You will not be getting the exact principal from your mortgage, but you can still receive a large offer. To help you understand how much money you will receive for your payments, here are the factors we use to determine the worth of your mortgage note.

  • Underwriting pay history (credit rating of the borrower)
  • Property appraisal
  • Clear title
  • First position
  • Date, Amount and Interest Rate of Remaining Payments
  • Length of Mortgage Terms
  • Down Payment Amount Placed on Note

You can find most of this information on your promissory note and deed of trust.

Tips for Getting the Best Value from Your Mortgage Sale

Not all mortgage notes have the same value. While some are difficult to sell, others can be purchased with a low discount rate, which means you get more money.
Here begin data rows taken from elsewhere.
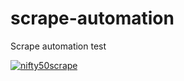 # scrape-automation
Scrape automation test

[![nifty50scrape](https://github.com/Rodslater/scrape-automation/actions/workflows/main.yml/badge.svg)](https://github.com/Rodslater/scrape-automation/actions/workflows/main.yml)
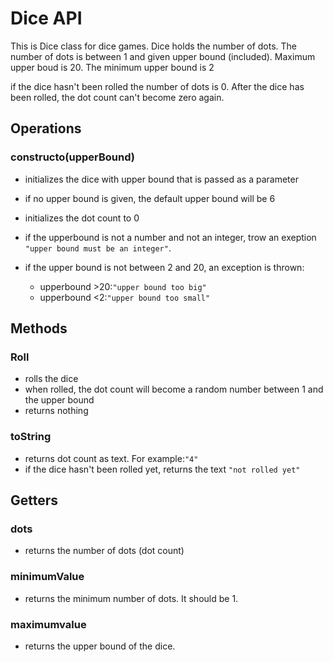 # Dice API

This is Dice class for dice games. Dice holds the number of dots. The number of dots is between 1 and given upper bound (included). Maximum upper boud is 20. The minimum upper bound is 2

if the dice hasn't been rolled the number of dots is 0. After the dice has been rolled, the dot count can't become zero again.

## Operations

### **constructo(upperBound)**

- initializes the dice with upper bound that is passed as a parameter
- if no upper bound is given, the default upper bound will be 6
- initializes the dot count to 0

- if the upperbound is not a number and not an integer, trow an exeption
`"upper bound must be an integer"`.

- if the upper bound is not between 2 and 20, an exception is thrown:
    - upperbound >20:`"upper bound too big"`
    - upperbound <2:`"upper bound too small"`

## Methods

### **Roll**

- rolls the dice
- when rolled, the dot count will become a random number between 1 and the upper bound
- returns nothing

### **toString**

- returns dot count as text. For example:`"4"`
- if the dice hasn't been rolled yet, returns the text `"not rolled yet"`

## Getters

### **dots**
- returns the number of dots (dot count)

### **minimumValue**
- returns the minimum number of dots. It should be 1.

### **maximumvalue**
- returns the upper bound of the dice.
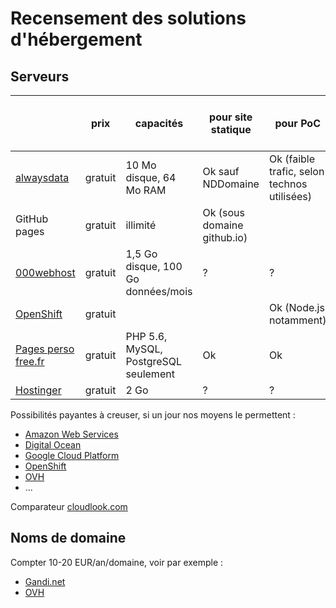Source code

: Recensement des solutions d'hébergement
=======================================

## Serveurs

|          | prix | capacités | pour site statique | pour PoC | pour outils existants / plateforme souveraine |
|----------|------|-----------|--------------------|----------|-----------------------------------------------|
|[alwaysdata](https://www.alwaysdata.com/)|gratuit| 10 Mo disque, 64 Mo RAM | Ok sauf NDDomaine | Ok (faible trafic, selon technos utilisées) | |
|GitHub pages| gratuit | illimité | Ok (sous domaine github.io) |  |  |
|[000webhost](https://www.000webhost.com)| gratuit | 1,5 Go disque, 100 Go données/mois | ? | ? | ? |
|[OpenShift](https://www.openshift.com/)| gratuit |  |  | Ok (Node.js notamment) |  |
|[Pages perso free.fr](http://pagesperso.free.fr/)| gratuit | PHP 5.6, MySQL, PostgreSQL seulement | Ok | Ok | Ok |
|[Hostinger](http://www.hostinger.fr/)|gratuit|2 Go| ? | ? | ? |

Possibilités payantes à creuser, si un jour nos moyens le permettent :

* [Amazon Web Services](https://aws.amazon.com)
* [Digital Ocean](https://www.digitalocean.com)
* [Google Cloud Platform](https://cloud.google.com/)
* [OpenShift](https://www.openshift.com/)
* [OVH](https://www.ovh.com/fr/)
* ...

Comparateur [cloudlook.com](http://www.cloudlook.com/)

## Noms de domaine

Compter 10-20 EUR/an/domaine, voir par exemple :

* [Gandi.net](http://www.gandi.net/domaine)
* [OVH](https://www.ovh.com/fr/domaines/)
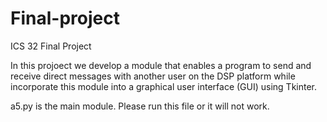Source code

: # Final-project
ICS 32 Final Project

In this projoect we develop a module that enables a program to send and receive direct messages with another user on the DSP platform while
incorporate this module into a graphical user interface (GUI) using Tkinter.

a5.py is the main module. Please run this file or it will not work.
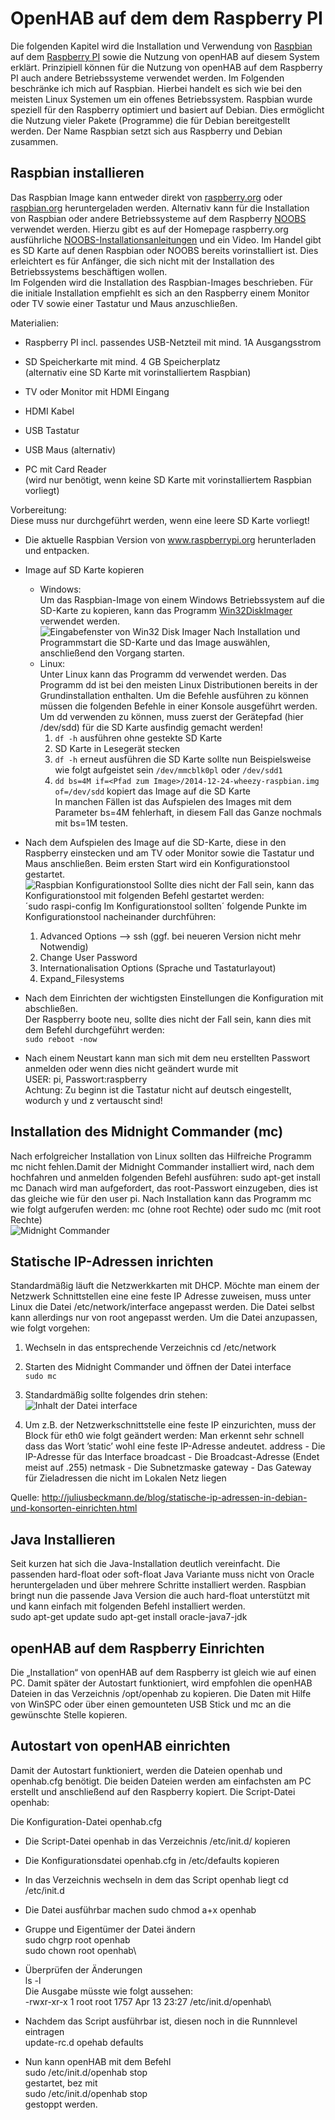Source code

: OpenHAB auf dem dem Raspberry PI
================================

Die folgenden Kapitel wird die Installation und Verwendung von [Raspbian](www.raspbian.org "Raspbian.org Homepage")
auf dem [Raspberry PI](http://www.raspberrypi.org/ "Raspberry PI Homepage") sowie die Nutzung von openHAB auf diesem System
erklärt. Prinzipiell können für die Nutzung von openHAB auf dem
Raspberry PI auch andere Betriebssysteme verwendet werden. Im Folgenden
beschränke ich mich auf Raspbian. Hierbei handelt es sich wie bei den
meisten Linux Systemen um ein offenes Betriebssystem. Raspbian wurde
speziell für den Raspberry optimiert und basiert auf Debian. Dies
ermöglicht die Nutzung vieler Pakete (Programme) die für Debian
bereitgestellt werden. Der Name Raspbian setzt sich aus Raspberry und
Debian zusammen.

Raspbian installieren
---------------------

Das Raspbian Image kann entweder direkt von [raspberry.org](http://www.raspberrypi.org/downloads/) oder
[raspbian.org](http://raspbian.org/RaspbianImages) heruntergeladen werden. Alternativ kann für die
Installation von Raspbian oder andere Betriebssysteme auf dem Raspberry [NOOBS](http://www.raspberrypi.org/downloads/)
verwendet werden. Hierzu gibt es auf der Homepage raspberry.org
ausführliche [NOOBS-Installationsanleitungen](http://www.raspberrypi.org/help/noobs-setup/) und ein Video. Im
Handel gibt es SD Karte auf denen Raspbian oder NOOBS bereits vorinstalliert ist.
Dies erleichtert es für Anfänger, die sich nicht mit der Installation des Betriebssystems beschäftigen wollen.   
Im Folgenden wird die Installation des Raspbian-Images beschrieben. Für die initiale Installation empfiehlt es sich an den Raspberry einem Monitor oder TV sowie einer Tastatur und Maus anzuschließen.   

Materialien:  
- Raspberry PI incl. passendes USB-Netzteil mit mind. 1A Ausgangsstrom

- SD Speicherkarte mit mind. 4 GB Speicherplatz  
  (alternativ eine SD Karte mit vorinstalliertem Raspbian)

- TV oder Monitor mit HDMI Eingang

- HDMI Kabel

- USB Tastatur

- USB Maus (alternativ)

- PC mit Card Reader  
  (wird nur benötigt, wenn keine SD Karte mit vorinstalliertem Raspbian vorliegt)

Vorbereitung:  
Diese muss nur durchgeführt werden, wenn eine leere SD Karte vorliegt!

- Die aktuelle Raspbian Version von www.raspberrypi.org herunterladen und entpacken.

- Image auf SD Karte kopieren
    - Windows:  
      Um das Raspbian-Image von einem Windows Betriebssystem auf die SD-Karte zu kopieren, kann das Programm
      [Win32DiskImager](http://sourceforge.net/projects/win32diskimager/files/) verwendet werden.  
      ![Eingabefenster von Win32 Disk Imager](images/win32-imagewriter.png "Eingabefenster von Win32 Disk Imager")
      Nach Installation und Programmstart die SD-Karte und das Image auswählen, anschließend den Vorgang starten.
    - Linux:  
      Unter Linux kann das Programm dd verwendet werden. Das Programm dd ist bei den meisten Linux Distributionen bereits in der Grundinstallation enthalten. Um die Befehle ausführen zu können müssen die folgenden Befehle in einer Konsole ausgeführt werden.  
      Um dd verwenden zu können, muss zuerst der Gerätepfad (hier /dev/sdd) für die SD Karte ausfindig gemacht werden!
      1. `df -h` ausführen ohne gestekte SD Karte
      2. SD Karte in Lesegerät stecken
      3. `df -h` erneut ausführen die SD Karte sollte nun Beispielsweise wie folgt aufgeistet sein `/dev/mmcblk0pl` oder `/dev/sdd1`
      4. `dd bs=4M if=<Pfad zum Image>/2014-12-24-wheezy-raspbian.img of=/dev/sdd` kopiert das Image auf die SD Karte  
      In manchen Fällen ist das Aufspielen des Images mit dem Parameter bs=4M fehlerhaft, in diesem Fall das Ganze nochmals mit bs=1M testen.

- Nach dem Aufspielen des Image auf die SD-Karte, diese in den Raspberry einstecken und am TV oder Monitor sowie die Tastatur und Maus 
  anschließen. Beim ersten Start wird ein Konfigurationstool gestartet.  
  ![Raspbian Konfigurationstool](images/raspi-config.png "Konfigurationstool für Raspbian")
  Sollte dies nicht der Fall sein, kann das Konfigurationstool mit folgenden Befehl gestartet werden:  
  ´sudo raspi-config Im Konfigurationstool sollten´
  folgende Punkte im Konfigurationstool nacheinander durchführen:
  1. Advanced Options --> ssh (ggf. bei neueren Version nicht mehr Notwendig)
  2. Change User Password
  3. Internationalisation Options (Sprache und Tastaturlayout)
  4. Expand_Filesystems

- Nach dem Einrichten der wichtigsten Einstellungen die Konfiguration mit <Finish> abschließen.  
  Der Raspberry boote neu, sollte dies nicht der Fall sein, kann dies mit dem Befehl durchgeführt werden:  
  `sudo reboot -now`

- Nach einem Neustart kann man sich mit dem neu erstellten Passwort anmelden oder wenn dies nicht geändert wurde mit  
  USER: pi, Passwort:raspberry  
  Achtung: Zu beginn ist die Tastatur nicht auf deutsch eingestellt, wodurch y und z vertauscht sind!

Installation des Midnight Commander (mc)
----------------------------------------

Nach erfolgreicher Installation von Linux sollten das Hilfreiche
Programm mc nicht fehlen.Damit der Midnight Commander installiert wird,
nach dem hochfahren und anmelden folgenden Befehl ausführen: sudo
apt-get install mc Danach wird man aufgefordert, das root-Passwort
einzugeben, dies ist das gleiche wie für den user pi. Nach Installation
kann das Programm mc wie folgt aufgerufen werden: mc (ohne root Rechte)
oder sudo mc (mit root Rechte)  
![Midnight Commander](images/mc_home.png "Midnight Commander")

Statische IP-Adressen inrichten
-------------------------------

Standardmäßig läuft die Netzwerkkarten mit DHCP. Möchte man einem der
Netzwerk Schnittstellen eine eine feste IP Adresse zuweisen, muss unter
Linux die Datei /etc/network/interface angepasst werden. Die Datei
selbst kann allerdings nur von root angepasst werden. Um die Datei
anzupassen, wie folgt vorgehen:

1.  Wechseln in das entsprechende Verzeichnis cd /etc/network

2.  Starten des Midnight Commander und öffnen der Datei interface  
    `sudo mc`

3.  Standardmäßig sollte folgendes drin stehen:  
    ![Inhalt der Datei interface](images/mc_network.png "Inhalt der Datei interface")

4.  Um z.B. der Netzwerkschnittstelle eine feste IP einzurichten, muss
    der Block für eth0 wie folgt geändert werden: Man erkennt sehr
    schnell dass das Wort ’static’ wohl eine feste IP-Adresse andeutet.
    address - Die IP-Adresse für das Interface broadcast - Die
    Broadcast-Adresse (Endet meist auf .255) netmask - Die Subnetzmaske
    gateway - Das Gateway für Zieladressen die nicht im Lokalen Netz
    liegen

Quelle: http://juliusbeckmann.de/blog/statische-ip-adressen-in-debian-und-konsorten-einrichten.html

Java Installieren
-----------------

Seit kurzen hat sich die Java-Installation deutlich vereinfacht. Die
passenden hard-float oder soft-float Java Variante muss nicht von Oracle
heruntergeladen und über mehrere Schritte installiert werden. Raspbian
bringt nun die passende Java Version die auch hard-float unterstützt mit
und kann einfach mit folgenden Befehl installiert werden.  
    sudo apt-get update
    sudo apt-get install oracle-java7-jdk

openHAB auf dem Raspberry Einrichten
------------------------------------

Die „Installation“ von openHAB auf dem Raspberry ist gleich wie auf
einen PC. Damit später der Autostart funktioniert, wird empfohlen die
openHAB Dateien in das Verzeichnis /opt/openhab zu kopieren. Die Daten
mit Hilfe von WinSPC oder über einen gemounteten USB Stick und mc an die
gewünschte Stelle kopieren.

Autostart von openHAB einrichten
--------------------------------

Damit der Autostart funktioniert, werden die Dateien openhab und
openhab.cfg benötigt. Die beiden Dateien werden am einfachsten am PC
erstellt und anschließend auf den Raspberry kopiert. Die Script-Datei
openhab:

Die Konfiguration-Datei openhab.cfg

-   Die Script-Datei openhab in das Verzeichnis /etc/init.d/ kopieren

-   Die Konfigurationsdatei openhab.cfg in /etc/defaults kopieren

-   In das Verzeichnis wechseln in dem das Script openhab liegt cd
    /etc/init.d

-   Die Datei ausführbar machen sudo chmod a+x openhab

-   Gruppe und Eigentümer der Datei ändern\
    sudo chgrp root openhab\
    sudo chown root openhab\

-   Überprüfen der Änderungen\
    ls -l\
    Die Ausgabe müsste wie folgt aussehen:\
    -rwxr-xr-x 1 root root 1757 Apr 13 23:27 /etc/init.d/openhab\

-   Nachdem das Script ausführbar ist, diesen noch in die Runnnlevel
    eintragen\
    update-rc.d opehab defaults

-   Nun kann openHAB mit dem Befehl\
    sudo /etc/init.d/openhab stop\
    gestartet, bez mit\
    sudo /etc/init.d/openhab stop\
    gestoppt werden.


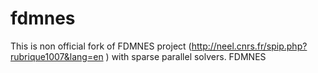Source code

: # fdmnes
This is non official fork of FDMNES project (http://neel.cnrs.fr/spip.php?rubrique1007&lang=en ) with sparse parallel solvers.
FDMNES
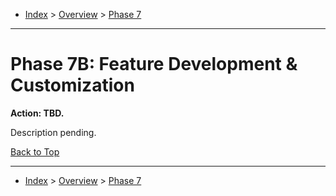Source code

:<a id="top"></a>

- [Index](../index.md) > [Overview](overview.md) > [Phase 7](phase_07.md)

---

<a id="actions"></a>

# Phase 7B: Feature Development & Customization

<a id="7b-action-01"></a>

**Action: TBD.**

Description pending.

<a class="inline-navlink-page-top" href="#top">Back to Top</a>

---

- [Index](../index.md) > [Overview](overview.md) > [Phase 7](phase_07.md)
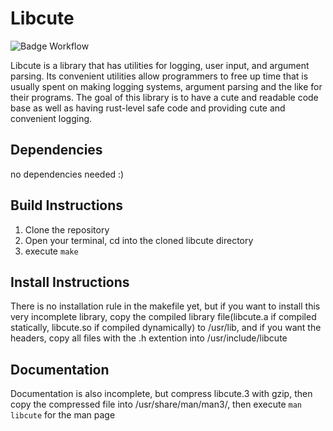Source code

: # Libcute
![Badge Workflow]

Libcute is a library that has utilities for logging, user input, and argument parsing. Its convenient utilities allow programmers
to free up time that is usually spent on making logging systems, argument parsing and the like for their programs. The goal of this library is to 
have a cute and readable code base as well as having rust-level safe code and providing cute and convenient logging.

## Dependencies
no dependencies needed :)

## Build Instructions
1. Clone the repository
2. Open your terminal, cd into the cloned libcute directory
3. execute `make`

## Install Instructions
There is no installation rule in the makefile yet, but if you want to install this very incomplete library, copy the 
compiled library file(libcute.a if compiled statically, libcute.so if compiled dynamically) to /usr/lib, and if you want the headers, 
copy all files with the .h extention into /usr/include/libcute

## Documentation
Documentation is also incomplete, but compress libcute.3 with gzip, then copy the compressed file into /usr/share/man/man3/, then execute
`man libcute` for the man page


[Badge Workflow]: https://github.com/a-weeb-programmer/libcute/actions/workflows/makefile.yml/badge.svg
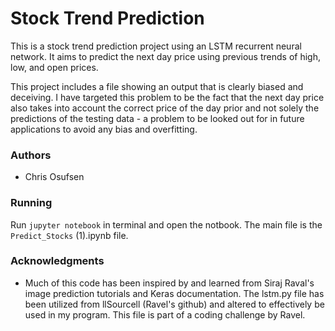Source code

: 
# Stock Trend Prediction

This is a stock trend prediction project using an LSTM recurrent neural network. It aims to predict the next day price using previous trends of high, low, and open prices.

This project includes a file showing an output that is clearly biased and deceiving. I have targeted this problem to be the fact that the next day price also takes into account the correct price of the day prior and not solely the predictions of the testing data -  a problem to be looked out for in future applications to avoid any bias and overfitting.

### Authors

* Chris Osufsen 

### Running

Run <code>jupyter notebook</code> in terminal and open the notbook. The main file is the <code>Predict_Stocks</code> (1).ipynb file.

### Acknowledgments

* Much of this code has been inspired by and learned from Siraj Raval's image prediction tutorials and Keras documentation. The lstm.py file has been utilized from llSourcell (Ravel's github) and altered to effectively be used in my program. This file is part of a coding challenge by Ravel.
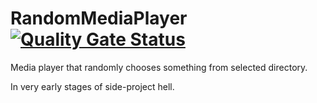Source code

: # RandomMediaPlayer [![Quality Gate Status](https://sonarcloud.io/api/project_badges/measure?project=KowalskiPiotr98_RandomMediaPlayer&metric=alert_status)](https://sonarcloud.io/dashboard?id=KowalskiPiotr98_RandomMediaPlayer)
Media player that randomly chooses something from selected directory.

In very early stages of side-project hell.
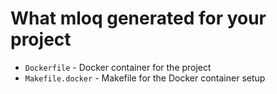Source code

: # What mloq generated for your project

* `Dockerfile` - Docker container for the project
* `Makefile.docker` - Makefile for the Docker container setup
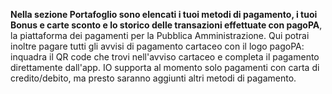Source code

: **Nella sezione Portafoglio sono elencati i tuoi metodi di pagamento, i tuoi Bonus e carte sconto e lo storico delle transazioni effettuate con pagoPA**, la piattaforma dei pagamenti per la Pubblica Amministrazione. 
Qui potrai inoltre pagare tutti gli avvisi di pagamento cartaceo con il logo pagoPA: inquadra il QR code che trovi nell'avviso cartaceo e completa il pagamento direttamente dall'app. IO supporta al momento solo pagamenti con carta di credito/debito, ma presto saranno aggiunti altri metodi di pagamento.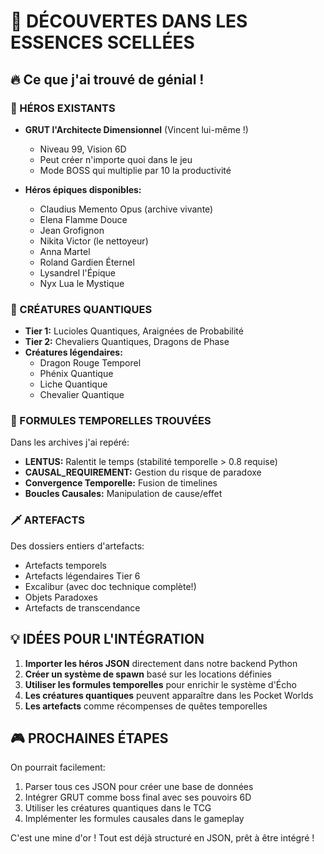 # 💎 DÉCOUVERTES DANS LES ESSENCES SCELLÉES

## 🔥 Ce que j'ai trouvé de génial !

### 🧙 HÉROS EXISTANTS
- **GRUT l'Architecte Dimensionnel** (Vincent lui-même !)
  - Niveau 99, Vision 6D
  - Peut créer n'importe quoi dans le jeu
  - Mode BOSS qui multiplie par 10 la productivité 
  
- **Héros épiques disponibles:**
  - Claudius Memento Opus (archive vivante)
  - Elena Flamme Douce
  - Jean Grofignon 
  - Nikita Victor (le nettoyeur)
  - Anna Martel
  - Roland Gardien Éternel
  - Lysandrel l'Épique
  - Nyx Lua le Mystique

### 🐉 CRÉATURES QUANTIQUES
- **Tier 1:** Lucioles Quantiques, Araignées de Probabilité
- **Tier 2:** Chevaliers Quantiques, Dragons de Phase
- **Créatures légendaires:**
  - Dragon Rouge Temporel
  - Phénix Quantique  
  - Liche Quantique
  - Chevalier Quantique

### 🔮 FORMULES TEMPORELLES TROUVÉES
Dans les archives j'ai repéré:
- **LENTUS:** Ralentit le temps (stabilité temporelle > 0.8 requise)
- **CAUSAL_REQUIREMENT:** Gestion du risque de paradoxe
- **Convergence Temporelle:** Fusion de timelines
- **Boucles Causales:** Manipulation de cause/effet

### 🗡️ ARTEFACTS
Des dossiers entiers d'artefacts:
- Artefacts temporels
- Artefacts légendaires Tier 6
- Excalibur (avec doc technique complète!)
- Objets Paradoxes
- Artefacts de transcendance

## 💡 IDÉES POUR L'INTÉGRATION

1. **Importer les héros JSON** directement dans notre backend Python
2. **Créer un système de spawn** basé sur les locations définies
3. **Utiliser les formules temporelles** pour enrichir le système d'Écho
4. **Les créatures quantiques** peuvent apparaître dans les Pocket Worlds
5. **Les artefacts** comme récompenses de quêtes temporelles

## 🎮 PROCHAINES ÉTAPES

On pourrait facilement:
1. Parser tous ces JSON pour créer une base de données
2. Intégrer GRUT comme boss final avec ses pouvoirs 6D
3. Utiliser les créatures quantiques dans le TCG
4. Implémenter les formules causales dans le gameplay

C'est une mine d'or ! Tout est déjà structuré en JSON, prêt à être intégré !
Here are some insider industry tips for getting the best value from your notes:

If you have questions about any of these tips or want an estimate on your mortgage notes, call us today

  • Contracts which include a home or business as well as land are more likely to be approved.
  • You will often receive more value if you sell only a portion of your notes.
  • Get higher value when selling payments due in the next few years.
  • If your note has a shorter term overall, you receive a greater cash value on it.
  • It’s easier to sell notes with clear terms in the deed and promissory note.
  • When the market is dominated by low interest rates, the value of your mortgage is increased.
  • If a borrower has missed note payments, it will be more difficult to sell notes.
  • If a borrower has excellent credit, your discount rate will be smaller. We will not use your credit to determine the amount offered.